### Records
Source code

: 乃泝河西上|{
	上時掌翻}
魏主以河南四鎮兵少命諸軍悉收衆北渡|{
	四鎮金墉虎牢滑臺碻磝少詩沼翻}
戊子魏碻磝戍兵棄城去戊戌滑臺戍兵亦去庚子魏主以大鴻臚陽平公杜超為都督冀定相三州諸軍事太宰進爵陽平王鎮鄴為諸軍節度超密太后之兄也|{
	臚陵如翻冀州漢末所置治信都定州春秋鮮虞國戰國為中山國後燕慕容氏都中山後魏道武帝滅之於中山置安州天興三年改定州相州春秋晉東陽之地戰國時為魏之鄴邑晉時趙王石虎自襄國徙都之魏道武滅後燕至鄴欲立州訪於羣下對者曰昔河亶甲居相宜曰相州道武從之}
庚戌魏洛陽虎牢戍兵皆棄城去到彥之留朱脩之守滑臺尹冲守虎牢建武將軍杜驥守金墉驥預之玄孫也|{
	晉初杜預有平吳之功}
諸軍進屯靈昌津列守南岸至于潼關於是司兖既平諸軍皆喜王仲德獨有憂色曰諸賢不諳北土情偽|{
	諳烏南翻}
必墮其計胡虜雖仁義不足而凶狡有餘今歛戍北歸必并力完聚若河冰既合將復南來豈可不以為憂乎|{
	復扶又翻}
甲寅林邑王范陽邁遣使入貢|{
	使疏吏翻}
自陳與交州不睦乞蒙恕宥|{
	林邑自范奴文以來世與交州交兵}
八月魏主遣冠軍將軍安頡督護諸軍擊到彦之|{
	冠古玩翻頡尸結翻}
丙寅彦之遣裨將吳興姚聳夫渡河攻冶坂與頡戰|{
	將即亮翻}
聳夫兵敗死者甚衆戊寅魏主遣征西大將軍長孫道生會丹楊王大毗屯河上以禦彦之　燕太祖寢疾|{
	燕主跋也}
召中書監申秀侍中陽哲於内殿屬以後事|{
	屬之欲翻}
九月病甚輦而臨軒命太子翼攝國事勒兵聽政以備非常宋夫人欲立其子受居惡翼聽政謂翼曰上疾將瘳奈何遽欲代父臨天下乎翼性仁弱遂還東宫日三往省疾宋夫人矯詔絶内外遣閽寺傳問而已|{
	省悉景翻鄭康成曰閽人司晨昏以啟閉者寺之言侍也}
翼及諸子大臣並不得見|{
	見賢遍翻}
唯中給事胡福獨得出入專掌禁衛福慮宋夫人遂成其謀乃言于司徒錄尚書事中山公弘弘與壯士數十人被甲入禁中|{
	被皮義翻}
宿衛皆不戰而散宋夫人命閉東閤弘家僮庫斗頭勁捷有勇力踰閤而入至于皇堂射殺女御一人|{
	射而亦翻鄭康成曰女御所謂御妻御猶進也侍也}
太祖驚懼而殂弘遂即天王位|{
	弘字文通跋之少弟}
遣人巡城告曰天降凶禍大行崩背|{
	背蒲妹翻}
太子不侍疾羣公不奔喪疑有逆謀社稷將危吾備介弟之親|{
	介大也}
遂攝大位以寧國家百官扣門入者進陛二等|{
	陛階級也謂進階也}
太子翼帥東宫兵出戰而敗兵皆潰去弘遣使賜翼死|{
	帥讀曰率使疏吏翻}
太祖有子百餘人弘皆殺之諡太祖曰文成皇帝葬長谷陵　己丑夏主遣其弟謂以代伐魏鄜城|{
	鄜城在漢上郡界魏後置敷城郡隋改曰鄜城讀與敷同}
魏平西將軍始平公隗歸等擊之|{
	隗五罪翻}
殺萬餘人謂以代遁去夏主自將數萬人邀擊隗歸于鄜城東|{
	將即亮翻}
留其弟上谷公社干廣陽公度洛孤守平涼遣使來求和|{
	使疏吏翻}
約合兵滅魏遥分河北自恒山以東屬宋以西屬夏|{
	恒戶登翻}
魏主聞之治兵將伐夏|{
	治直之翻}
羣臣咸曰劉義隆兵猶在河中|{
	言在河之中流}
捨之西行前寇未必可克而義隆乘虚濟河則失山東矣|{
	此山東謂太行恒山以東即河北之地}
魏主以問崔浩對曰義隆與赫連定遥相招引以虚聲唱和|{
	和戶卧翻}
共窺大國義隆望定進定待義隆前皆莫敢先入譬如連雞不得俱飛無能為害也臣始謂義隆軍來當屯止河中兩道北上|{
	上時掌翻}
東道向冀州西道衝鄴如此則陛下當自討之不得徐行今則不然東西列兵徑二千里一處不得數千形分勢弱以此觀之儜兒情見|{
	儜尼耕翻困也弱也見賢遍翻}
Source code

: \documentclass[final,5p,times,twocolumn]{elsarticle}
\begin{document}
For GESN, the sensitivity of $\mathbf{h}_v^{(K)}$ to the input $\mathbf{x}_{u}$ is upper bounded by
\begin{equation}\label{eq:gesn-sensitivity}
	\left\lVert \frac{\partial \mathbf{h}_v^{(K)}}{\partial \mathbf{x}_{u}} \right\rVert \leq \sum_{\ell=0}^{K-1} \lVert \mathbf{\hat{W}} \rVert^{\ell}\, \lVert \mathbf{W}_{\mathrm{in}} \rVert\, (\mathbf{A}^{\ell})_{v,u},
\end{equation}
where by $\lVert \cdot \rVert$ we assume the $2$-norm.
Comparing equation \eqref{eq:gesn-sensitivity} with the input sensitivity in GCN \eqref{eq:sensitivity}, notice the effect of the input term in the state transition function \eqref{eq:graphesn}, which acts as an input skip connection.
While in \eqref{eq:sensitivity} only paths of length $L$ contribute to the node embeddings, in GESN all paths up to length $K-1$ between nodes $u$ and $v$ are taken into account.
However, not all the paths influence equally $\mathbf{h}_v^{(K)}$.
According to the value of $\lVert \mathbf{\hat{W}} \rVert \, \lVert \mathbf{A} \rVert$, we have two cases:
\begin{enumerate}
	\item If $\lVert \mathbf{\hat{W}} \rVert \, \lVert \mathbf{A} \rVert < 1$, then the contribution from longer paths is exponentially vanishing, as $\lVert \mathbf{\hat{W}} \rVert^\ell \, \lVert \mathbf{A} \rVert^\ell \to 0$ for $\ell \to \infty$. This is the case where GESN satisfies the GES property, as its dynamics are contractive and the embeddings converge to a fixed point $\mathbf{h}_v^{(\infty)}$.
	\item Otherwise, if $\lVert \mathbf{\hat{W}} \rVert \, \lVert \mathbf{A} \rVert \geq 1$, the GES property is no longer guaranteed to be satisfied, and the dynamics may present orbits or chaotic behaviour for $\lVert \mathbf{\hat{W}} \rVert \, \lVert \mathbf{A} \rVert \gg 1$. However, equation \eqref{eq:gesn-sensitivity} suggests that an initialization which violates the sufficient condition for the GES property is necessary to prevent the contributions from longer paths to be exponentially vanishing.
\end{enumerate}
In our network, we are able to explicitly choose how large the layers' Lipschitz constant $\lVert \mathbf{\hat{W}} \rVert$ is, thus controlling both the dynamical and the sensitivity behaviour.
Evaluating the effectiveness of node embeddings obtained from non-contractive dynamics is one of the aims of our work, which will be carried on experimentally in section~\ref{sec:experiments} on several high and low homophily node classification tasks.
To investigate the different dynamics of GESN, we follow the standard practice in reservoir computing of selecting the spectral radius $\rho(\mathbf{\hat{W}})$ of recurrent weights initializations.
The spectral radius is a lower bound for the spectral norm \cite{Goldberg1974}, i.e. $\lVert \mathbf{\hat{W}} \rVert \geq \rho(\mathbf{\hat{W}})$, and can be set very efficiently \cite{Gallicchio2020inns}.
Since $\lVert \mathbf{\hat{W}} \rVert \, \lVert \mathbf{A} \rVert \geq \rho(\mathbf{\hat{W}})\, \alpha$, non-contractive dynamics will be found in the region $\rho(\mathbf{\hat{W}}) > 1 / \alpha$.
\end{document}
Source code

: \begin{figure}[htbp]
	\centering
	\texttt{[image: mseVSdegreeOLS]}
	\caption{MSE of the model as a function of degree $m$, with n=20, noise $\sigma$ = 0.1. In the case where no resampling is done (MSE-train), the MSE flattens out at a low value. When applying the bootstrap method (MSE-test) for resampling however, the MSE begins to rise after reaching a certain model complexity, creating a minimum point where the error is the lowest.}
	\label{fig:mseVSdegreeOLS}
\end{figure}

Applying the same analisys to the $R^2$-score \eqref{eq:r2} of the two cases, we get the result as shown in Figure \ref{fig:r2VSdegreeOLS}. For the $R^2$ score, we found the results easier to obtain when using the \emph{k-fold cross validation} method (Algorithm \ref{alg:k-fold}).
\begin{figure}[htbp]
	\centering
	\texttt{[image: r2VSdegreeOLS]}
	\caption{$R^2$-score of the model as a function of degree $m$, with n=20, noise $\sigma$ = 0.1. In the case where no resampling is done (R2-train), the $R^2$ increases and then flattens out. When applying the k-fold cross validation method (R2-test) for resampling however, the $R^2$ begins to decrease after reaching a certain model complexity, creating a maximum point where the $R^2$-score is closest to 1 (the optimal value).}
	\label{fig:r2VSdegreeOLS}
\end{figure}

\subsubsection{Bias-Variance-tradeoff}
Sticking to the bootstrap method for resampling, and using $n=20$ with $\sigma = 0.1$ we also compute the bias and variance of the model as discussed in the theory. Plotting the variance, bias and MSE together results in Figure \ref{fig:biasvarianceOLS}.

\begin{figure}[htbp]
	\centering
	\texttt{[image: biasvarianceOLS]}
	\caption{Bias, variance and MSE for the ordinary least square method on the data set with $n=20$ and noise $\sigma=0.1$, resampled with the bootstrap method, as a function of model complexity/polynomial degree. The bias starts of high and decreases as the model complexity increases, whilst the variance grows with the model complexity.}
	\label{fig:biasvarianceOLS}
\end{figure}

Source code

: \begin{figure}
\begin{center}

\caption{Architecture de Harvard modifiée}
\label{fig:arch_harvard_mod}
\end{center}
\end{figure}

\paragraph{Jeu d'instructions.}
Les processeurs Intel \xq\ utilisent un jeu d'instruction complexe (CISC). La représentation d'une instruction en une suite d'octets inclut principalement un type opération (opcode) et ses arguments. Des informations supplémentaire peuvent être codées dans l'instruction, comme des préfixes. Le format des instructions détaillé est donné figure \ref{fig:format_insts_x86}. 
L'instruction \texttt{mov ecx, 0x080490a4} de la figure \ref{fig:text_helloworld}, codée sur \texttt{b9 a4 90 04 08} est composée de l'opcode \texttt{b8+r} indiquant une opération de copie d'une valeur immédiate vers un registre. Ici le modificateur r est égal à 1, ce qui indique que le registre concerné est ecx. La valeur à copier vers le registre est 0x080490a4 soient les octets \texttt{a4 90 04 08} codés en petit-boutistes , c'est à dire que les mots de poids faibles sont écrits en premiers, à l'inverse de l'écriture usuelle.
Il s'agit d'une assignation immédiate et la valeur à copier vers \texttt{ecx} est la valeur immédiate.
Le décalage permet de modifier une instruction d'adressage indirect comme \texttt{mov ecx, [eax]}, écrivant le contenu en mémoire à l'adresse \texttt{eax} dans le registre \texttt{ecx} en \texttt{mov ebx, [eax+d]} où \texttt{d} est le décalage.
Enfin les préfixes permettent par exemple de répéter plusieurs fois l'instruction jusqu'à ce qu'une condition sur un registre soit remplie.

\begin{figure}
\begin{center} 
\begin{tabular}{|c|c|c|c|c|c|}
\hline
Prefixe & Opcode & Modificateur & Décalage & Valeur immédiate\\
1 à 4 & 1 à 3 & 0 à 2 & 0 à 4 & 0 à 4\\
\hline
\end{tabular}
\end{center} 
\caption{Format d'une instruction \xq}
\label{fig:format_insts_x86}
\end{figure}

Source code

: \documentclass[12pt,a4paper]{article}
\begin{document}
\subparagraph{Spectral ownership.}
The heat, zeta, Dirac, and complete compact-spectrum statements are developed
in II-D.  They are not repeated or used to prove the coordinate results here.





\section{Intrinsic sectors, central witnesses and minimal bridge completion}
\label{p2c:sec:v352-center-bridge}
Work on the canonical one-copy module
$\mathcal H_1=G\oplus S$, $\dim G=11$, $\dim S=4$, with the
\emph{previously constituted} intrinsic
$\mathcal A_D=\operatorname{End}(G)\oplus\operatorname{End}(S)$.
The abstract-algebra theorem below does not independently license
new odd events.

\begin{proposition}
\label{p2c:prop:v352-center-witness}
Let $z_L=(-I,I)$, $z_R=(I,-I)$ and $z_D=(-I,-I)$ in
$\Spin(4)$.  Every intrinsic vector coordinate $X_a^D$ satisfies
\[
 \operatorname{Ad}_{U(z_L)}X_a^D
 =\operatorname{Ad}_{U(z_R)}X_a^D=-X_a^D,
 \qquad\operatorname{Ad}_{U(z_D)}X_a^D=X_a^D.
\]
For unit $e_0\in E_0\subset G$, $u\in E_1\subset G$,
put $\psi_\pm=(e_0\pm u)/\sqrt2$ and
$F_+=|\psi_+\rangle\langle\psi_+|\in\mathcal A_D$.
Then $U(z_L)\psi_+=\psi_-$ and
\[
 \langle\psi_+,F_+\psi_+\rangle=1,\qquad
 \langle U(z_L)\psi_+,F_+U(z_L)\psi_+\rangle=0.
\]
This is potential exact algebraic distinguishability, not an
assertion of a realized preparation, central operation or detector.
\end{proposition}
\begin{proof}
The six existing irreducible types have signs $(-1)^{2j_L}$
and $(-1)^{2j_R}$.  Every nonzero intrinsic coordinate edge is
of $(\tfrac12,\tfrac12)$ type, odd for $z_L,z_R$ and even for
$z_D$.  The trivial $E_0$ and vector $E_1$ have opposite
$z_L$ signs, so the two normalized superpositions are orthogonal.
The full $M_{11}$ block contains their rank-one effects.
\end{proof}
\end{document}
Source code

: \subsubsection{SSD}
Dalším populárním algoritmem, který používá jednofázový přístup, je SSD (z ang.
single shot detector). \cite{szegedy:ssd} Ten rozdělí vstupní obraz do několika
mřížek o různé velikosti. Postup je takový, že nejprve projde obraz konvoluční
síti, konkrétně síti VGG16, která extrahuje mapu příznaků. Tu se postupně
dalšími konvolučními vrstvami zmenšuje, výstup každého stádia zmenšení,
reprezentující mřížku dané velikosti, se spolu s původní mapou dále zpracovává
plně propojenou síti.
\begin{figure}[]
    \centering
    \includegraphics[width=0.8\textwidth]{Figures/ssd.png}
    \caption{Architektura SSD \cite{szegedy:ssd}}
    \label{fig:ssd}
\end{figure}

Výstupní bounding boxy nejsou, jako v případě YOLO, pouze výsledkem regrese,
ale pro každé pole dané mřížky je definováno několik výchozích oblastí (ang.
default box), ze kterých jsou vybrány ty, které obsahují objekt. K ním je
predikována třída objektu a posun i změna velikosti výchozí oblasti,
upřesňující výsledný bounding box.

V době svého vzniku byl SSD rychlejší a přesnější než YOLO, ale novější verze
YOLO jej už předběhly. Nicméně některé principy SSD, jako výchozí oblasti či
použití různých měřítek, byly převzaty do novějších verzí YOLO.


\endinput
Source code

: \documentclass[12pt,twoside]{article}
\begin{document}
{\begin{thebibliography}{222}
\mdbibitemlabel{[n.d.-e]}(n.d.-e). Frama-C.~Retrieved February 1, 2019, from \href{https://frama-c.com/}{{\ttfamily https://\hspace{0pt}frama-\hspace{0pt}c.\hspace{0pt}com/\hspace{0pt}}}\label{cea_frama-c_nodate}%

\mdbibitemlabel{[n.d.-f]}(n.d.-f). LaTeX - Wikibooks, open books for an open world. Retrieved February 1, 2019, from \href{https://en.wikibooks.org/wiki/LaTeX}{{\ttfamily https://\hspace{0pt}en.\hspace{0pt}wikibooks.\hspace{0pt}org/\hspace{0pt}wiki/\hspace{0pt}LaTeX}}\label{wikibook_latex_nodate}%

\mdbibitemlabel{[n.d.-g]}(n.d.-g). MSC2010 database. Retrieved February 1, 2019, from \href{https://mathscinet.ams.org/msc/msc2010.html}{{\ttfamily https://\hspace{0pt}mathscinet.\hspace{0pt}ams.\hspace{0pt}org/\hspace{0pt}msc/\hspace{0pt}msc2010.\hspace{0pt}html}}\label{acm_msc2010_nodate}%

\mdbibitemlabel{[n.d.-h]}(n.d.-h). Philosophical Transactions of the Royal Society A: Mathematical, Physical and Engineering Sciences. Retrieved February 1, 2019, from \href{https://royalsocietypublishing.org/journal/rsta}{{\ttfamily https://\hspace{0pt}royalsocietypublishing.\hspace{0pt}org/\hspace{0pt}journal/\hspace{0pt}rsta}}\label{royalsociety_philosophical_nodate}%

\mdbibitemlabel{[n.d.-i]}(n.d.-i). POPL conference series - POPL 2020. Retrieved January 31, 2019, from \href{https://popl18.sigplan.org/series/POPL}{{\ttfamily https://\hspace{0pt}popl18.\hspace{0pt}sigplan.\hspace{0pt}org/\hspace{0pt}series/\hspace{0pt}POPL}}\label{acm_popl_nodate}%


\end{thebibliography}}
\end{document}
######
** Task requirements **
Stop after the line containing "For GESN, the": print exactly the lines from the start of the entries above up to it, that line included.

** Your response **
Source code

: 乃泝河西上|{
	上時掌翻}
魏主以河南四鎮兵少命諸軍悉收衆北渡|{
	四鎮金墉虎牢滑臺碻磝少詩沼翻}
戊子魏碻磝戍兵棄城去戊戌滑臺戍兵亦去庚子魏主以大鴻臚陽平公杜超為都督冀定相三州諸軍事太宰進爵陽平王鎮鄴為諸軍節度超密太后之兄也|{
	臚陵如翻冀州漢末所置治信都定州春秋鮮虞國戰國為中山國後燕慕容氏都中山後魏道武帝滅之於中山置安州天興三年改定州相州春秋晉東陽之地戰國時為魏之鄴邑晉時趙王石虎自襄國徙都之魏道武滅後燕至鄴欲立州訪於羣下對者曰昔河亶甲居相宜曰相州道武從之}
庚戌魏洛陽虎牢戍兵皆棄城去到彥之留朱脩之守滑臺尹冲守虎牢建武將軍杜驥守金墉驥預之玄孫也|{
	晉初杜預有平吳之功}
諸軍進屯靈昌津列守南岸至于潼關於是司兖既平諸軍皆喜王仲德獨有憂色曰諸賢不諳北土情偽|{
	諳烏南翻}
必墮其計胡虜雖仁義不足而凶狡有餘今歛戍北歸必并力完聚若河冰既合將復南來豈可不以為憂乎|{
	復扶又翻}
甲寅林邑王范陽邁遣使入貢|{
	使疏吏翻}
自陳與交州不睦乞蒙恕宥|{
	林邑自范奴文以來世與交州交兵}
八月魏主遣冠軍將軍安頡督護諸軍擊到彦之|{
	冠古玩翻頡尸結翻}
丙寅彦之遣裨將吳興姚聳夫渡河攻冶坂與頡戰|{
	將即亮翻}
聳夫兵敗死者甚衆戊寅魏主遣征西大將軍長孫道生會丹楊王大毗屯河上以禦彦之　燕太祖寢疾|{
	燕主跋也}
召中書監申秀侍中陽哲於内殿屬以後事|{
	屬之欲翻}
九月病甚輦而臨軒命太子翼攝國事勒兵聽政以備非常宋夫人欲立其子受居惡翼聽政謂翼曰上疾將瘳奈何遽欲代父臨天下乎翼性仁弱遂還東宫日三往省疾宋夫人矯詔絶内外遣閽寺傳問而已|{
	省悉景翻鄭康成曰閽人司晨昏以啟閉者寺之言侍也}
翼及諸子大臣並不得見|{
	見賢遍翻}
唯中給事胡福獨得出入專掌禁衛福慮宋夫人遂成其謀乃言于司徒錄尚書事中山公弘弘與壯士數十人被甲入禁中|{
	被皮義翻}
宿衛皆不戰而散宋夫人命閉東閤弘家僮庫斗頭勁捷有勇力踰閤而入至于皇堂射殺女御一人|{
	射而亦翻鄭康成曰女御所謂御妻御猶進也侍也}
太祖驚懼而殂弘遂即天王位|{
	弘字文通跋之少弟}
遣人巡城告曰天降凶禍大行崩背|{
	背蒲妹翻}
太子不侍疾羣公不奔喪疑有逆謀社稷將危吾備介弟之親|{
	介大也}
遂攝大位以寧國家百官扣門入者進陛二等|{
	陛階級也謂進階也}
太子翼帥東宫兵出戰而敗兵皆潰去弘遣使賜翼死|{
	帥讀曰率使疏吏翻}
太祖有子百餘人弘皆殺之諡太祖曰文成皇帝葬長谷陵　己丑夏主遣其弟謂以代伐魏鄜城|{
	鄜城在漢上郡界魏後置敷城郡隋改曰鄜城讀與敷同}
魏平西將軍始平公隗歸等擊之|{
	隗五罪翻}
殺萬餘人謂以代遁去夏主自將數萬人邀擊隗歸于鄜城東|{
	將即亮翻}
留其弟上谷公社干廣陽公度洛孤守平涼遣使來求和|{
	使疏吏翻}
約合兵滅魏遥分河北自恒山以東屬宋以西屬夏|{
	恒戶登翻}
魏主聞之治兵將伐夏|{
	治直之翻}
羣臣咸曰劉義隆兵猶在河中|{
	言在河之中流}
捨之西行前寇未必可克而義隆乘虚濟河則失山東矣|{
	此山東謂太行恒山以東即河北之地}
魏主以問崔浩對曰義隆與赫連定遥相招引以虚聲唱和|{
	和戶卧翻}
共窺大國義隆望定進定待義隆前皆莫敢先入譬如連雞不得俱飛無能為害也臣始謂義隆軍來當屯止河中兩道北上|{
	上時掌翻}
東道向冀州西道衝鄴如此則陛下當自討之不得徐行今則不然東西列兵徑二千里一處不得數千形分勢弱以此觀之儜兒情見|{
	儜尼耕翻困也弱也見賢遍翻}
Source code

: \documentclass[final,5p,times,twocolumn]{elsarticle}
\begin{document}
For GESN, the sensitivity of $\mathbf{h}_v^{(K)}$ to the input $\mathbf{x}_{u}$ is upper bounded by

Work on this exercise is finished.